» Records
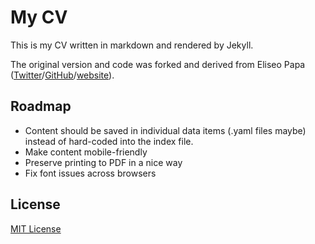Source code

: # My CV

This is my CV written in markdown and rendered by Jekyll.

The original version and code was forked and derived from Eliseo Papa ([Twitter](http://twitter.com/elipapa)/[GitHub](http://github.com/elipapa)/[website](https://elipapa.github.io)).

## Roadmap

- Content should be saved in individual data items (.yaml files maybe) instead of hard-coded into the index file.
- Make content mobile-friendly
- Preserve printing to PDF in a nice way
- Fix font issues across browsers

## License

[MIT License](https://github.com/elipapa/markdown-cv/blob/master/LICENSE)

» Problem to solve
Your answer must be every line from the entries that contains the string "github", copied as it stands.

» Task output
The original version and code was forked and derived from Eliseo Papa ([Twitter](http://twitter.com/elipapa)/[GitHub](http://github.com/elipapa)/[website](https://elipapa.github.io)).
[MIT License](https://github.com/elipapa/markdown-cv/blob/master/LICENSE)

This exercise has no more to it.